Cluster Management#

Complete reference for SageMaker HyperPod cluster management parameters and configuration options.

Note

Region Configuration: For commands that accept the --region option, if no region is explicitly provided, the command will use the default region from your AWS credentials configuration.

hyp init#

Initialize a template scaffold in the current directory.

Syntax#

hyp init TEMPLATE [DIRECTORY] [OPTIONS]

Parameters#

Parameter

Type

Required

Description

TEMPLATE

CHOICE

Yes

Template type (cluster-stack, hyp-pytorch-job, hyp-custom-endpoint, hyp-jumpstart-endpoint)

DIRECTORY

PATH

No

Target directory (default: current directory)

--version

TEXT

No

Schema version to use

Important

The resource_name_prefix parameter in the generated config.yaml file serves as the primary identifier for all AWS resources created during deployment. Each deployment must use a unique resource name prefix to avoid conflicts. This prefix is automatically appended with a unique identifier during cluster creation to ensure resource uniqueness.

Cluster stack names must be unique within each AWS region. If you attempt to create a cluster stack with a name that already exists in the same region, the deployment will fail.

hyp configure#

Configure cluster parameters interactively or via command line.

Important

Pre-Deployment Configuration: This command modifies local config.yaml files before cluster creation. For updating existing, deployed clusters, use hyp update cluster instead.

Syntax#

hyp configure [OPTIONS]

Parameters#

This command dynamically supports all configuration parameters available in the current template’s schema.

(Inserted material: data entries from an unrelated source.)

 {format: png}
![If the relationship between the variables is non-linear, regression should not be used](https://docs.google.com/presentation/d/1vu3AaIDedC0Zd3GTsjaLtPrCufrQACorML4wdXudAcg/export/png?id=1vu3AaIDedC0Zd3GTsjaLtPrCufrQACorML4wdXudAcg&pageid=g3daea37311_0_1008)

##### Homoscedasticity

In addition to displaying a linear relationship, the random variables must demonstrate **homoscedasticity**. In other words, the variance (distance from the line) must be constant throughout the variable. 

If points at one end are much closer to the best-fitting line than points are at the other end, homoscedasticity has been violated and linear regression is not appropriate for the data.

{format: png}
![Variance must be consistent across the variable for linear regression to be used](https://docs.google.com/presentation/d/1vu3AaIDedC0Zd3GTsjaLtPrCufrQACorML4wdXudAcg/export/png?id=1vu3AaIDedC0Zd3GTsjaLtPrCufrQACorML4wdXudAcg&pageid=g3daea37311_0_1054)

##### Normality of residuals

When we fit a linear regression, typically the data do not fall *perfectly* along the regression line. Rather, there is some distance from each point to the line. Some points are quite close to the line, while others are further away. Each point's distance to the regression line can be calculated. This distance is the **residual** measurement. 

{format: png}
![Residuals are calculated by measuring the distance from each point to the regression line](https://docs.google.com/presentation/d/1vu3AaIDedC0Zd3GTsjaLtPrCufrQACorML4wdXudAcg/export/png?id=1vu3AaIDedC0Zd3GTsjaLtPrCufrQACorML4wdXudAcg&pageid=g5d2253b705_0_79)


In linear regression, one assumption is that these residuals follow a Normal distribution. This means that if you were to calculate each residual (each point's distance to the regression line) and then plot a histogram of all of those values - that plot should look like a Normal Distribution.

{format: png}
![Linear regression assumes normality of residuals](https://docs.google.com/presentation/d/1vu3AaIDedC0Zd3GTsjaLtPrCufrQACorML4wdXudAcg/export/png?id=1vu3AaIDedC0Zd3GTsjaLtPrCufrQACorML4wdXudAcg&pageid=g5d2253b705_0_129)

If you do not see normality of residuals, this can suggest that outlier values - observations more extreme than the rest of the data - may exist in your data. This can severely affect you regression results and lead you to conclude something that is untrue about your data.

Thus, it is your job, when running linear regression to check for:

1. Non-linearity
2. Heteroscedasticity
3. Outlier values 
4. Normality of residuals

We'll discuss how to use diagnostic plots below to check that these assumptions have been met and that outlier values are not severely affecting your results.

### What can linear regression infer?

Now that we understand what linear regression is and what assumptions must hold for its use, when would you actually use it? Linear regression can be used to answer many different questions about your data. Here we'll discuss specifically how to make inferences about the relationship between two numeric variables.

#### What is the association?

Common parameters include:

Parameter

Type

Required

Description

--resource-name-prefix

TEXT

No

Prefix for all AWS resources

--create-hyperpod-cluster-stack

BOOLEAN

No

Create HyperPod Cluster Stack

--hyperpod-cluster-name

TEXT

No

Name of SageMaker HyperPod Cluster

--create-eks-cluster-stack

BOOLEAN

No

Create EKS Cluster Stack

--kubernetes-version

TEXT

No

Kubernetes version

--eks-cluster-name

TEXT

No

Name of the EKS cluster

--create-helm-chart-stack

BOOLEAN

No

Create Helm Chart Stack

--namespace

TEXT

No

Namespace to deploy HyperPod Helm chart

--node-provisioning-mode

TEXT

No

Continuous provisioning mode

--node-recovery

TEXT

No

Node recovery setting (“Automatic” or “None”)

--create-vpc-stack

BOOLEAN

No

Create VPC Stack

--vpc-id

TEXT

No

Existing VPC ID

--vpc-cidr

TEXT

No

VPC CIDR block

--create-security-group-stack

BOOLEAN

No

Create Security Group Stack

--enable-hp-inference-feature

BOOLEAN

No

Enable inference operator

--stage

TEXT

No

Deployment stage (“gamma” or “prod”)

--create-fsx-stack

BOOLEAN

No

Create FSx Stack

--storage-capacity

INTEGER

No

FSx storage capacity in GiB

--tags

JSON

No

Resource tags as JSON object

Note: The exact parameters available depend on your current template type and version. Run hyp configure --help to see all available options for your specific configuration.

hyp validate#

Validate the current directory’s configuration file syntax and structure.

Syntax#

# Validate current configuration syntax
hyp validate

# Example output on success
✔️ config.yaml is valid!

# Example output with syntax errors Config validation errors:
   kubernetes_version: Field is required
   vpc_cidr: Expected string, got number

Parameters#

No parameters required.

Note

This command performs syntactic validation only of the config.yaml file against the appropriate schema. It checks:

  • YAML syntax: Ensures file is valid YAML

  • Required fields: Verifies all mandatory fields are present

  • Data types: Confirms field values match expected types (string, number, boolean, array)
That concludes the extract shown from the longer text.